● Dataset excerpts
--------------------------------------------------

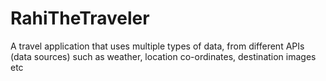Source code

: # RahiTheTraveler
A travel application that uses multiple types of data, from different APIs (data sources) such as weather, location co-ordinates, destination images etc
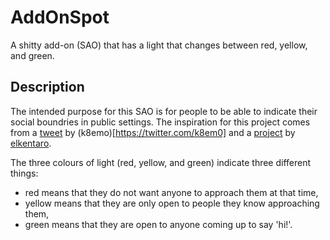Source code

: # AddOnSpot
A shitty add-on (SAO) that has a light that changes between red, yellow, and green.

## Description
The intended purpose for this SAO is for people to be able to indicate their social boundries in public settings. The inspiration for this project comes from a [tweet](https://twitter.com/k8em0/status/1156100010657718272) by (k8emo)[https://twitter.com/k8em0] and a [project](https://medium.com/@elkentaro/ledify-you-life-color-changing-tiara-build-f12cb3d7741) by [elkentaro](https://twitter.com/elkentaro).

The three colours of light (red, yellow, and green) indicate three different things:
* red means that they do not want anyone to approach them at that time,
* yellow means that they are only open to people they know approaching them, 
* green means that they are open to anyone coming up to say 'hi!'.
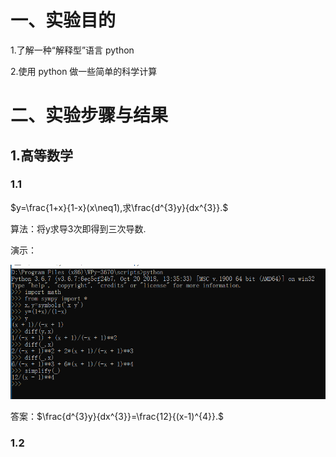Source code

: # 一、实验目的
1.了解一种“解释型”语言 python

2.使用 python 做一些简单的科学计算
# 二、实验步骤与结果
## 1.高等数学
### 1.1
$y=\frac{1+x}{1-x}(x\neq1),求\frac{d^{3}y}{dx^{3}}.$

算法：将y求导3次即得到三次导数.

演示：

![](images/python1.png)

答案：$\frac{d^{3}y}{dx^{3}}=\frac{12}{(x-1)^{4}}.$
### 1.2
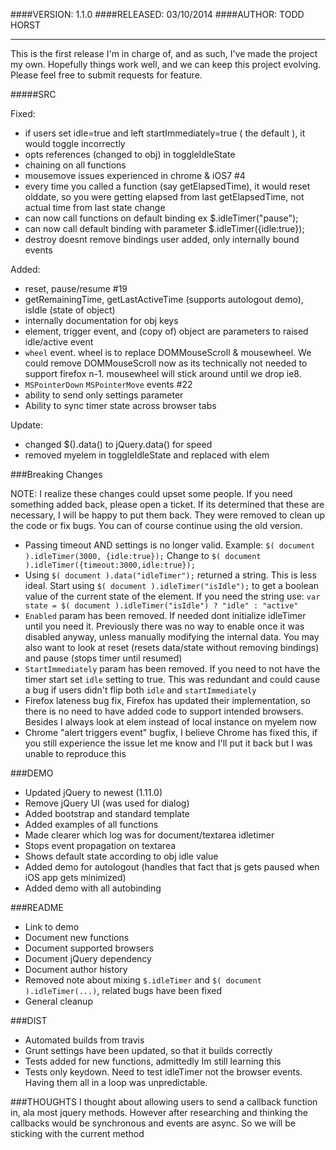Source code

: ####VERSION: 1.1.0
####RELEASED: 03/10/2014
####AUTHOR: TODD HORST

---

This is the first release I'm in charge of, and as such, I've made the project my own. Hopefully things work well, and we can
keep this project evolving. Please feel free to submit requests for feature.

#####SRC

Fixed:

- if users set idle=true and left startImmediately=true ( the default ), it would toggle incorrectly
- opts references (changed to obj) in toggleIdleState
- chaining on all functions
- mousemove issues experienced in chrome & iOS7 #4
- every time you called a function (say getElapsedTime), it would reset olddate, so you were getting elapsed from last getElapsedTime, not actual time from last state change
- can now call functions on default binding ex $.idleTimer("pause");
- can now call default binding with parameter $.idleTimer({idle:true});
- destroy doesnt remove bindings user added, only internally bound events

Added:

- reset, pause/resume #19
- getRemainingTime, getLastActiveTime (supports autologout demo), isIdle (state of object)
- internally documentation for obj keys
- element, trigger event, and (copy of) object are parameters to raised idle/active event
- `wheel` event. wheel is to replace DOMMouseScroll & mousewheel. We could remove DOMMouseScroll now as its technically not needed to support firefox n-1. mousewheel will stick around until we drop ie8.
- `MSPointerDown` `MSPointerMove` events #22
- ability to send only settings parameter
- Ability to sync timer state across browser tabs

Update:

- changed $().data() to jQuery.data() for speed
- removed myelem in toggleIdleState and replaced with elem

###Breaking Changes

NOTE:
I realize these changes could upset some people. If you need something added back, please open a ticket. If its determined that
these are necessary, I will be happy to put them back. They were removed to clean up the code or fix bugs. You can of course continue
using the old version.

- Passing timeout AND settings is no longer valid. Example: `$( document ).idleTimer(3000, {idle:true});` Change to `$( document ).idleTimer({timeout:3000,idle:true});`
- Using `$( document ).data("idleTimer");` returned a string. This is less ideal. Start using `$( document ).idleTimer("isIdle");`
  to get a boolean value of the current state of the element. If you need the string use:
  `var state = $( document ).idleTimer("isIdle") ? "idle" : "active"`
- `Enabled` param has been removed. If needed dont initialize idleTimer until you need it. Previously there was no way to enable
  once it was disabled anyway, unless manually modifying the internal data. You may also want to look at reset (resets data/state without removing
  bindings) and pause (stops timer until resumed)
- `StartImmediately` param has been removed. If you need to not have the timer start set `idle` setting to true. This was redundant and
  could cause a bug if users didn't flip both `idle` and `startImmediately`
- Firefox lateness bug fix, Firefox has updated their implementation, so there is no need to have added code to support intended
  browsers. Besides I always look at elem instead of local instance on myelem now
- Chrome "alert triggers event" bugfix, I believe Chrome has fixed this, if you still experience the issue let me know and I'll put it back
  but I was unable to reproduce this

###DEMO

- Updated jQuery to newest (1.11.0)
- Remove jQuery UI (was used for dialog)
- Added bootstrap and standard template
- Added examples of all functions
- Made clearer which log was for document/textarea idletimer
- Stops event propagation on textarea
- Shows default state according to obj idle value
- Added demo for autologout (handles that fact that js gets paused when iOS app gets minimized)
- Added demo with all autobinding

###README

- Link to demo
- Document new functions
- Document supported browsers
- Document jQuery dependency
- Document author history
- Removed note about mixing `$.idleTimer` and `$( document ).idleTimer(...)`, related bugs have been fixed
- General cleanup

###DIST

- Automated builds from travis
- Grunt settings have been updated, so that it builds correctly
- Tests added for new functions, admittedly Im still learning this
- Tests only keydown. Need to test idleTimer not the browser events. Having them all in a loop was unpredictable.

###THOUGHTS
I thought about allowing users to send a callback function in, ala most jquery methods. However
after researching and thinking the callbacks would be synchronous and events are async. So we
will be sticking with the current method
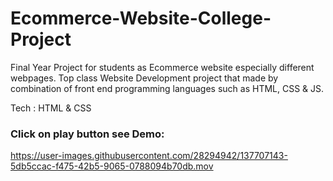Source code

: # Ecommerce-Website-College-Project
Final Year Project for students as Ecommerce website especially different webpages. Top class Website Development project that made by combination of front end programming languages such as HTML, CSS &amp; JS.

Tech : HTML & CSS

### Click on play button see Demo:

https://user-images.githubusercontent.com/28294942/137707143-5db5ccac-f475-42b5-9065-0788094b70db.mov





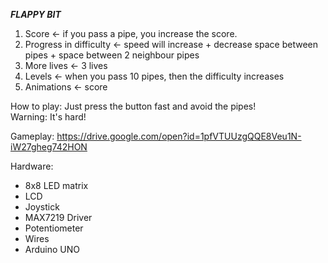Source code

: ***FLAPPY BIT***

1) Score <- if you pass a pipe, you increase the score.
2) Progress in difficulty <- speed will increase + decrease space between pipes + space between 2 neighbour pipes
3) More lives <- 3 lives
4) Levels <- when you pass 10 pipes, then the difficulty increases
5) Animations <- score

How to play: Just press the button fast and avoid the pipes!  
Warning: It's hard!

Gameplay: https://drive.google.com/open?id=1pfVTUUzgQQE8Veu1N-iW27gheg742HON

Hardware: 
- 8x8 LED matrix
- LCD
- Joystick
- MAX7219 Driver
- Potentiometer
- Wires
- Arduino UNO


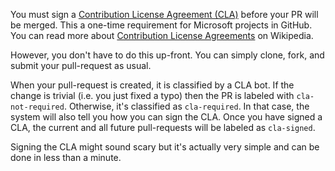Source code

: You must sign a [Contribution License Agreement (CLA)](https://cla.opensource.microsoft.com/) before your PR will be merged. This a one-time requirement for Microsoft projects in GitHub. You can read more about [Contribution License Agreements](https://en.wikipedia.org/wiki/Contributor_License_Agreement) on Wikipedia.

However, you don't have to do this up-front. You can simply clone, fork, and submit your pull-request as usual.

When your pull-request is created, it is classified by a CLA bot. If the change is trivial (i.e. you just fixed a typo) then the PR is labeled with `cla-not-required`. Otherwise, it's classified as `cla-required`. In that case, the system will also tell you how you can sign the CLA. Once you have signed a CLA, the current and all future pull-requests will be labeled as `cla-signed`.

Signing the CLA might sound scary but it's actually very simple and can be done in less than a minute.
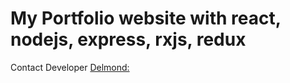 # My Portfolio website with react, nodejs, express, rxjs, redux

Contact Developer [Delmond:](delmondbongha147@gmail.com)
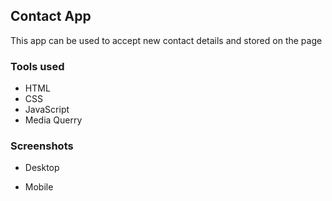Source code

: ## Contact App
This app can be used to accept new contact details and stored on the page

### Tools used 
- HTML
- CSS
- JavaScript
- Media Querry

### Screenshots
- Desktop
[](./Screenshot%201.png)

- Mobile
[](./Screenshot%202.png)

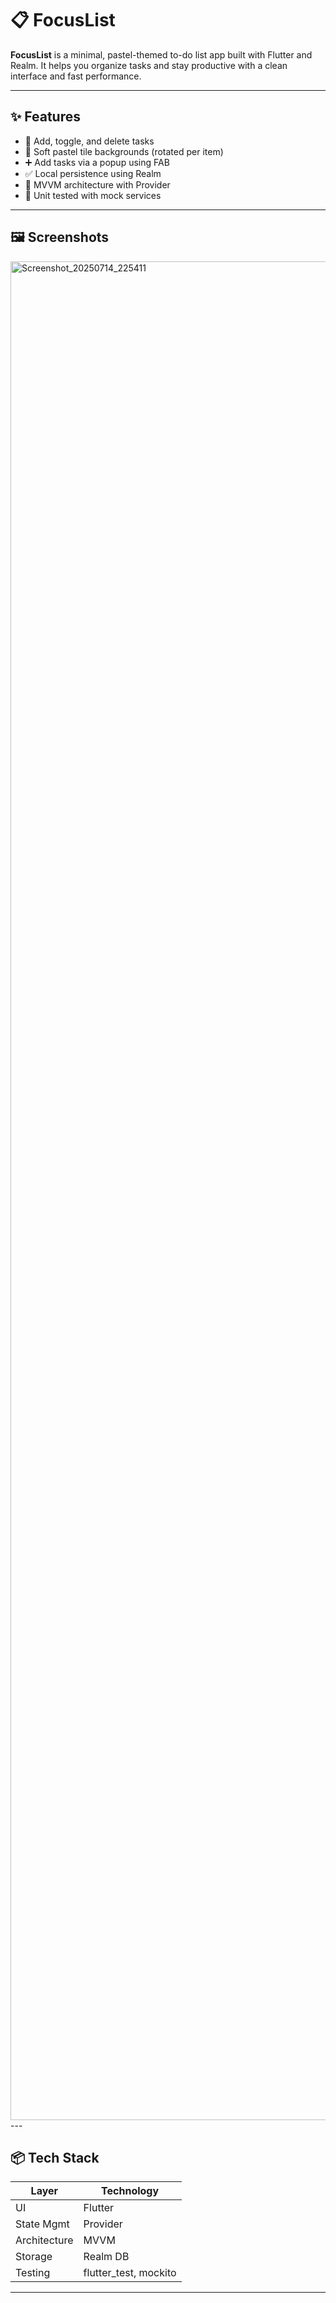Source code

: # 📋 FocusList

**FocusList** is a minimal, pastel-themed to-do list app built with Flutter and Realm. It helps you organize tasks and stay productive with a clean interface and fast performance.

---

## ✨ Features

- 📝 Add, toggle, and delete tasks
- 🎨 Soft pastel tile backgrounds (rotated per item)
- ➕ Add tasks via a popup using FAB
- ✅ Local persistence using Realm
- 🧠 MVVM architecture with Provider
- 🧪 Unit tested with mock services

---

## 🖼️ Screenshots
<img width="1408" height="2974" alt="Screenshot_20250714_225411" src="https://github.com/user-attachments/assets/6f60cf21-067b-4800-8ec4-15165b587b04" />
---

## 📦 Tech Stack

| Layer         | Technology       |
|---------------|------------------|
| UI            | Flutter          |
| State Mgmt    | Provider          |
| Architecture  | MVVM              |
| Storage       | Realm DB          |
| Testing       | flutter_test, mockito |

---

--------------------------------------------------

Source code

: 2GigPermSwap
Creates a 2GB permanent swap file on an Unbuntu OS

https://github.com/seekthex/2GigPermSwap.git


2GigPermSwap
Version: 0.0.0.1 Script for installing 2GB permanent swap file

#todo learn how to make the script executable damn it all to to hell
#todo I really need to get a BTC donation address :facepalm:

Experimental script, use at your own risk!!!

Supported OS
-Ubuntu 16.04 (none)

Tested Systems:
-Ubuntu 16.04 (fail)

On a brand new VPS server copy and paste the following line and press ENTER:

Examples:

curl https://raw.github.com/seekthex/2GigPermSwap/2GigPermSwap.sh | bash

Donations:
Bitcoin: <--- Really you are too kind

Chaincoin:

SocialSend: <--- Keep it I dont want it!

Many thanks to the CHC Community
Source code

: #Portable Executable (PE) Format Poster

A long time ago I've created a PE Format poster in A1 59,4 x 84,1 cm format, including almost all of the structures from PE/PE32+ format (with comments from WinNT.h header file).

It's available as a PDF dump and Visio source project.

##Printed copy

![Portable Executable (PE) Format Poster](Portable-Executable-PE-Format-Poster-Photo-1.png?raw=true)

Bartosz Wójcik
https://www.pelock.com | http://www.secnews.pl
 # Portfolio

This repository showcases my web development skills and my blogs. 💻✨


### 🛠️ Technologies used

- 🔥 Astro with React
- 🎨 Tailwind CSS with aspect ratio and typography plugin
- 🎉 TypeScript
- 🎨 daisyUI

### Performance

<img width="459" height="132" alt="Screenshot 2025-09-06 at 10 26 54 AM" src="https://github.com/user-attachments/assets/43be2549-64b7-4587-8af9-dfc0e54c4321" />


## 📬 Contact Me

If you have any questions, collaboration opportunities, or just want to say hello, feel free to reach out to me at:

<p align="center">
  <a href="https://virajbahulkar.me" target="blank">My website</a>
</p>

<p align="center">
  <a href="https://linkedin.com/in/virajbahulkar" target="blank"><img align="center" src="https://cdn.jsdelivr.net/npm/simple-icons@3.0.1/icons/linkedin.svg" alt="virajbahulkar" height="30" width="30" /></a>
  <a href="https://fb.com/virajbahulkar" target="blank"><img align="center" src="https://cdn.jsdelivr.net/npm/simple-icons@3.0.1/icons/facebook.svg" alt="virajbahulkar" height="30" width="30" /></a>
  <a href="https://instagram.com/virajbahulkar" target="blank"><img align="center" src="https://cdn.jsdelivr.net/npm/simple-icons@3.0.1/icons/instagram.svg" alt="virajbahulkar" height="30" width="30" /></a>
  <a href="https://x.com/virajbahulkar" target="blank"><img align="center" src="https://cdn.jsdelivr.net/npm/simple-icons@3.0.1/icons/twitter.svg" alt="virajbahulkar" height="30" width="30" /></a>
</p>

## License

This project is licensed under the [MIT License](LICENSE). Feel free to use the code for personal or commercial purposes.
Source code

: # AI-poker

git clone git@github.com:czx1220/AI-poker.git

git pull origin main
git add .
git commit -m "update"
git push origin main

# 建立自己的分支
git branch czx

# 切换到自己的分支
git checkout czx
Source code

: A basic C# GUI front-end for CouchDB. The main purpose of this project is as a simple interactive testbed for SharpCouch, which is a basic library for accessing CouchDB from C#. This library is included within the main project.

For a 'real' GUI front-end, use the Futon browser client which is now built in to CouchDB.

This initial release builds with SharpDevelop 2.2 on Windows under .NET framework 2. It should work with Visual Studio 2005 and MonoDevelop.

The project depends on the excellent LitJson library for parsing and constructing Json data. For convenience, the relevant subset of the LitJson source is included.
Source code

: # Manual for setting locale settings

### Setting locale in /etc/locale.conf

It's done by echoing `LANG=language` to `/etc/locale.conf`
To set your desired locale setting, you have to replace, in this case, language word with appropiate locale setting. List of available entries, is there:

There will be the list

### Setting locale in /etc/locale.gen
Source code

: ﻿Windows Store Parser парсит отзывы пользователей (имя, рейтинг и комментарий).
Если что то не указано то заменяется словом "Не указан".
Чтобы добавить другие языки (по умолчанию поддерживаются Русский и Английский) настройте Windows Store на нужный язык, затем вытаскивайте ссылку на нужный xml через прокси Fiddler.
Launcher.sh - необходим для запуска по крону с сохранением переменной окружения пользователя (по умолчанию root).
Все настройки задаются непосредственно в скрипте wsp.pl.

--------------------------------------------------

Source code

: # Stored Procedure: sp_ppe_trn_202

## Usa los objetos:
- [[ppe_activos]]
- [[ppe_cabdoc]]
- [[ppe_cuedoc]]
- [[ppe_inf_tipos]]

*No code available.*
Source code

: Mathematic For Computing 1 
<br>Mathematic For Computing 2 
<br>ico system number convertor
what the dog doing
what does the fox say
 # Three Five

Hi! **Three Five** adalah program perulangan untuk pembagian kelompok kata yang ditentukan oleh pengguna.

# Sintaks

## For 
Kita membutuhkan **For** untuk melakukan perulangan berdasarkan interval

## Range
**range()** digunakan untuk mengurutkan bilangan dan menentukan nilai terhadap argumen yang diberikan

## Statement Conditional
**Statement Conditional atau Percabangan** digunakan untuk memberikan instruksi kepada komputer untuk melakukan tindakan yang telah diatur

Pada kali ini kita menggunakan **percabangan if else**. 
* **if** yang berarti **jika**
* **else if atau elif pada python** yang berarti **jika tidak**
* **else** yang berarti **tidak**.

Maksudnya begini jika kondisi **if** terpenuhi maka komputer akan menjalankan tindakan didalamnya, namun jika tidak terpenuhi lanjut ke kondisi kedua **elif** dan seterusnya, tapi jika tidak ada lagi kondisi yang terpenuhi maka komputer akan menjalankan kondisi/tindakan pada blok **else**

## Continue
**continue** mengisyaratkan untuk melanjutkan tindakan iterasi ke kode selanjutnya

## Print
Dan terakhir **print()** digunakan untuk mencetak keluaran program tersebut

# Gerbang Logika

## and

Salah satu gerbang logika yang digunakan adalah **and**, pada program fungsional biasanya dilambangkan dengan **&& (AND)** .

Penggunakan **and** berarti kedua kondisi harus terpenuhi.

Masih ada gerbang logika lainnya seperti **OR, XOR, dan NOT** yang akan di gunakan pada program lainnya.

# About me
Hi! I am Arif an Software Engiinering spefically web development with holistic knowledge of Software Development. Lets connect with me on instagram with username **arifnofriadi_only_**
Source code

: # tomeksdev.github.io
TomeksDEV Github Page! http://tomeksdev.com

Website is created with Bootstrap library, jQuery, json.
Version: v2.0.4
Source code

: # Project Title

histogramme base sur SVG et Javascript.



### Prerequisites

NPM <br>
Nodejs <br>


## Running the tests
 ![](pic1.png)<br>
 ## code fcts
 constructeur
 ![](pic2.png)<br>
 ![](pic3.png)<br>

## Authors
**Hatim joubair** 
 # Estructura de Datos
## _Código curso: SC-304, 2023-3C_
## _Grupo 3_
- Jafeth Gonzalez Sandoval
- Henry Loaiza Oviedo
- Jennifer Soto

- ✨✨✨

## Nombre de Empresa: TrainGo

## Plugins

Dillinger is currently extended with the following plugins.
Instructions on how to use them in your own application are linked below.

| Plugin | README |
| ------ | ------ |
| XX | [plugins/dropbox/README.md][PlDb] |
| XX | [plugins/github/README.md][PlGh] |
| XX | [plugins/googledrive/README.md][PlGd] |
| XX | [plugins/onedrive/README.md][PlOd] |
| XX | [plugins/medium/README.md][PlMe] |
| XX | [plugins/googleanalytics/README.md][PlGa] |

--------------------------------------------------

● TRY IT
What do the lines above say from the one containing "- reset, pause/resume #19" down to the one containing "- element, trigger"? Return them exactly, both end lines included, and only them.

● SOLVED EXERCISE
- reset, pause/resume #19
- getRemainingTime, getLastActiveTime (supports autologout demo), isIdle (state of object)
- internally documentation for obj keys
- element, trigger event, and (copy of) object are parameters to raised idle/active event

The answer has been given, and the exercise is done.